○◎ Great and Grand Japanese_Explorer ◎○
○ 北極・南極、アァー 素敵な地球のはて =田邊優貴子= ○
= WEB マガジン ポプラビーチ powered by ポプラ社 より転載 =
◇◆ ユキドリの舞う谷 = 2/3 = ◇◆
私はマイク付きのヘッドホンを装着し、これから約1か月間、野外調査のベースにする「雪鳥沢小屋」近くの着陸地点をパイロットに指示をした。 このヘッドホンがないと、エンジンの爆音でコミュニケーションを取ることができない。 指示通りの地点でヘリコプターは徐々に高度を下げ、何度か地面の状態を確かめながら上下し、前後左右に微妙な移動を繰り返したあと、小屋から100メートルほど離れた少し平らな砂地にゆっくりと着地した。 安堵感と嬉しさで、一緒に乗っていた仲間と握手を交わした。

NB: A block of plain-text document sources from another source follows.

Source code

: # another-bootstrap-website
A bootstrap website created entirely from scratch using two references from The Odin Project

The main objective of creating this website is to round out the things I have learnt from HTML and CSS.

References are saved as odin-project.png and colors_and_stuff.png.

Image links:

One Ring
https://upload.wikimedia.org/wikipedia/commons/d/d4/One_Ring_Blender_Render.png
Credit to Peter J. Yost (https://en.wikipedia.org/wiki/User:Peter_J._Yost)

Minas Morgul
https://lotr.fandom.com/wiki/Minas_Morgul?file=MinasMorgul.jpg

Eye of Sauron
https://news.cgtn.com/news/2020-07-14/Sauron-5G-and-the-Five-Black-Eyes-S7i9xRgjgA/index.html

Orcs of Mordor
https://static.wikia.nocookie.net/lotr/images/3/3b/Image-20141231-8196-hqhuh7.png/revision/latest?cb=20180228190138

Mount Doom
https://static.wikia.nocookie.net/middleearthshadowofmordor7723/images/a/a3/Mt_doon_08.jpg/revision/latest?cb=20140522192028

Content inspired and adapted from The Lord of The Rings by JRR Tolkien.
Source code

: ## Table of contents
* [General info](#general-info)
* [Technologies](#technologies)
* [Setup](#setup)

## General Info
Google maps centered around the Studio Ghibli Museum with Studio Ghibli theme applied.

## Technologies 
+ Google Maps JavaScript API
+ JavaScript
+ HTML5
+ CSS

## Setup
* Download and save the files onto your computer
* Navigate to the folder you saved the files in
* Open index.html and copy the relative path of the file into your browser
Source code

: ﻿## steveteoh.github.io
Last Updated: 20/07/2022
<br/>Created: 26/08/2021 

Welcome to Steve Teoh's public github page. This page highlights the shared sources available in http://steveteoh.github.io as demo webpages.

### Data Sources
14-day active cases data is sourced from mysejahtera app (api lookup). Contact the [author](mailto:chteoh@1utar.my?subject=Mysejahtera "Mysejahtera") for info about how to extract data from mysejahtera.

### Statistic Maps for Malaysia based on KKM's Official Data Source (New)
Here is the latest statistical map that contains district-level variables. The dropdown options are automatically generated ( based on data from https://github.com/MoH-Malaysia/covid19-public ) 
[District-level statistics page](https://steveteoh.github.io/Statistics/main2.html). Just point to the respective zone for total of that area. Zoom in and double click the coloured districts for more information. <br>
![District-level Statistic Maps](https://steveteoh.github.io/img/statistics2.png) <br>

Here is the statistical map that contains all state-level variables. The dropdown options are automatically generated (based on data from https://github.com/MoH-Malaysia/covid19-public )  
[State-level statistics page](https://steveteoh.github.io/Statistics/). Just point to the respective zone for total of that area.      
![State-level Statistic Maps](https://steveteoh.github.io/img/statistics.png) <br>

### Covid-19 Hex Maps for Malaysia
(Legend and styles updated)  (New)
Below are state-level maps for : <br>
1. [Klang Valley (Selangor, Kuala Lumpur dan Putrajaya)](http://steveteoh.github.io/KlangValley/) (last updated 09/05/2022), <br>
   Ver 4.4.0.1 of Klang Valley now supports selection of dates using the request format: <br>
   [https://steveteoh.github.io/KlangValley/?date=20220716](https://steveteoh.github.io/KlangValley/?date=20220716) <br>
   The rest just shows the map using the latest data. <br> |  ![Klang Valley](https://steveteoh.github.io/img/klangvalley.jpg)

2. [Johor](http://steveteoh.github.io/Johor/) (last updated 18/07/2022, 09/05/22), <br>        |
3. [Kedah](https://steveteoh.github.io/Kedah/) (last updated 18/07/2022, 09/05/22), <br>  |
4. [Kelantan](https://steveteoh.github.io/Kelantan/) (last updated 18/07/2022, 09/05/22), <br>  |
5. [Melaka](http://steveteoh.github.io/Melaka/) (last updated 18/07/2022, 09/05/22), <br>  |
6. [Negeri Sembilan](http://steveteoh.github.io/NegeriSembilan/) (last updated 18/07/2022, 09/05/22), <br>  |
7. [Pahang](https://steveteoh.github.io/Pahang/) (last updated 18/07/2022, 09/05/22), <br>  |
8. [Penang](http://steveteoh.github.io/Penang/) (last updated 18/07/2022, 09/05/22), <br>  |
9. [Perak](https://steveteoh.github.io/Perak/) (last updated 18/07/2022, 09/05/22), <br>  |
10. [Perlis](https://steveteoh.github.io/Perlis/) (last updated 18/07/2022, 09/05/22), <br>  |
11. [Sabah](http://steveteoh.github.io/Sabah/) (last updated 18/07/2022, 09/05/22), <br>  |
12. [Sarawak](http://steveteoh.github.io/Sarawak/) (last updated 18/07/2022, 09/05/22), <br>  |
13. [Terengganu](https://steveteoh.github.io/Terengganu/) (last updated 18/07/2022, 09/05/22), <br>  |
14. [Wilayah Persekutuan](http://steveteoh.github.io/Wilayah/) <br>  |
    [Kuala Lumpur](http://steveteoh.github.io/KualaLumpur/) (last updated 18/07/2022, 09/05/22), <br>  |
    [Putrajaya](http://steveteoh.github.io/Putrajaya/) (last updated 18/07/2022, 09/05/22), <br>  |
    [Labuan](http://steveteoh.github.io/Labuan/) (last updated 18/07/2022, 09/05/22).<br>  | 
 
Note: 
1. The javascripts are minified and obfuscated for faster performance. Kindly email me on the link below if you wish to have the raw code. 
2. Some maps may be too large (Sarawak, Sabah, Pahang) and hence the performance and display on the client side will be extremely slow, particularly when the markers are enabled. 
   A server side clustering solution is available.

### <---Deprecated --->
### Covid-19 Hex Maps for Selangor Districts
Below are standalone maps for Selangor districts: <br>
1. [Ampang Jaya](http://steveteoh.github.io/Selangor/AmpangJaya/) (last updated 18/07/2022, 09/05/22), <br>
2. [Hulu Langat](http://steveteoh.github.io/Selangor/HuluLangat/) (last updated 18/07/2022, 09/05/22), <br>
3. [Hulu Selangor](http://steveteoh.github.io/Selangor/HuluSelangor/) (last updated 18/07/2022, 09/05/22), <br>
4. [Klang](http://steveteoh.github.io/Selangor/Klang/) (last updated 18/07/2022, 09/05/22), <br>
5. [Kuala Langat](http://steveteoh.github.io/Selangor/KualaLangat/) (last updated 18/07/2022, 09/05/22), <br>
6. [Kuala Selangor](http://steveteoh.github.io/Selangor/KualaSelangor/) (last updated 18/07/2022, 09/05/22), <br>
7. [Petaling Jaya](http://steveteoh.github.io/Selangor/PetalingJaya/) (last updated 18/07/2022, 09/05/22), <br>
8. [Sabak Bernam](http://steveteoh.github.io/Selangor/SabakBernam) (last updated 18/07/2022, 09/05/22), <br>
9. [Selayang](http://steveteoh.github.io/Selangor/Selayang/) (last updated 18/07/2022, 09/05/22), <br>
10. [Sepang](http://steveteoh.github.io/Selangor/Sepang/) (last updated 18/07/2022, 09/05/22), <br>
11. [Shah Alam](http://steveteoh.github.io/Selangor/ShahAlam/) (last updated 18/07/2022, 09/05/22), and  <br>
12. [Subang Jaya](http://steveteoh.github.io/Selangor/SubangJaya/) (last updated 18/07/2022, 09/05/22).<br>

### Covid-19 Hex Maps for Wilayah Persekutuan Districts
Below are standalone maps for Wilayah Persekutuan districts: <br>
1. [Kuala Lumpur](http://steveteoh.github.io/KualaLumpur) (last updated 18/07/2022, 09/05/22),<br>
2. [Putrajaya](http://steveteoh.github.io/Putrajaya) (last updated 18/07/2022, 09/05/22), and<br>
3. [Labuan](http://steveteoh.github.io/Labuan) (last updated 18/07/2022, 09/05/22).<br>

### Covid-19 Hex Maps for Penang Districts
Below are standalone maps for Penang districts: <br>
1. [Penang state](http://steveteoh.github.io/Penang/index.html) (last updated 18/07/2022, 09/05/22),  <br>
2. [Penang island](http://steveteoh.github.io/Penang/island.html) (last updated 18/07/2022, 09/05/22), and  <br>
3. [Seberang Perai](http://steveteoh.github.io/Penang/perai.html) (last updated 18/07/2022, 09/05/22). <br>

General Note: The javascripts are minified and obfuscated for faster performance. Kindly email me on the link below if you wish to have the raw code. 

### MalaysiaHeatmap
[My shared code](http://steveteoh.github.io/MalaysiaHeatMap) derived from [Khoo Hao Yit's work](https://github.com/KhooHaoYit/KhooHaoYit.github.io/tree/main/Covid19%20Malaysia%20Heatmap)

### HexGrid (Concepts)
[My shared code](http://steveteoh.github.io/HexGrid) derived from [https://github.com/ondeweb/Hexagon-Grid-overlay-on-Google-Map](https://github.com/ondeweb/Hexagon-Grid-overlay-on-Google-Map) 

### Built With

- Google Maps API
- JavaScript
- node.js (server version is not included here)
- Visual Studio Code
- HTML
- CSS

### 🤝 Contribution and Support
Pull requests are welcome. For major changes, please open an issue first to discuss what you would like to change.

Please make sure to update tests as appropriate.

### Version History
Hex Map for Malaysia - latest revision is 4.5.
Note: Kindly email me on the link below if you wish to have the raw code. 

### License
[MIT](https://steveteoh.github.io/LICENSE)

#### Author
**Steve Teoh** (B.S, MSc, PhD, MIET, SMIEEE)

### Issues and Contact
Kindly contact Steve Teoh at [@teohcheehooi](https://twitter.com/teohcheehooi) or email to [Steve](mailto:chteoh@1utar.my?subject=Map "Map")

ヘリコプターの外へ出て、ついに南極大陸に降り立った。
約1か月ぶりに踏みしめる陸地。 これから自由に自分の足でどこへでも動き回れるかと思うと、とにかく嬉しくて走り出したい気持ちだった。
しかし喜びもつかの間、天候が急変する前に、山のような積荷を降ろしてしまわなければならない。 多めに用意した約4~5人分の食料、各自の研究機材、装備などを含めて約2.5トン。 ヘリコプターの飛び立つ強風で飛ばされてしまわないよう、一つ一つ降ろした荷物をヘリコプターから数十メートル離れた辺りに並べ、軽そうな荷物の上には重めの石を載せる。 この作業をできるだけ急ピッチでひたすら繰り返すのである。この日は荷降ろしの手伝いのために5名ほどの乗組員が乗っていたおかげで、作業は10分くらいで終わったろうか。 それでも汗をかきながらなんとか荷物を降ろし終わり、パイロットや乗組員と握手し別れを告げると、爆音と爆風ともにヘリコプターは飛び上がる。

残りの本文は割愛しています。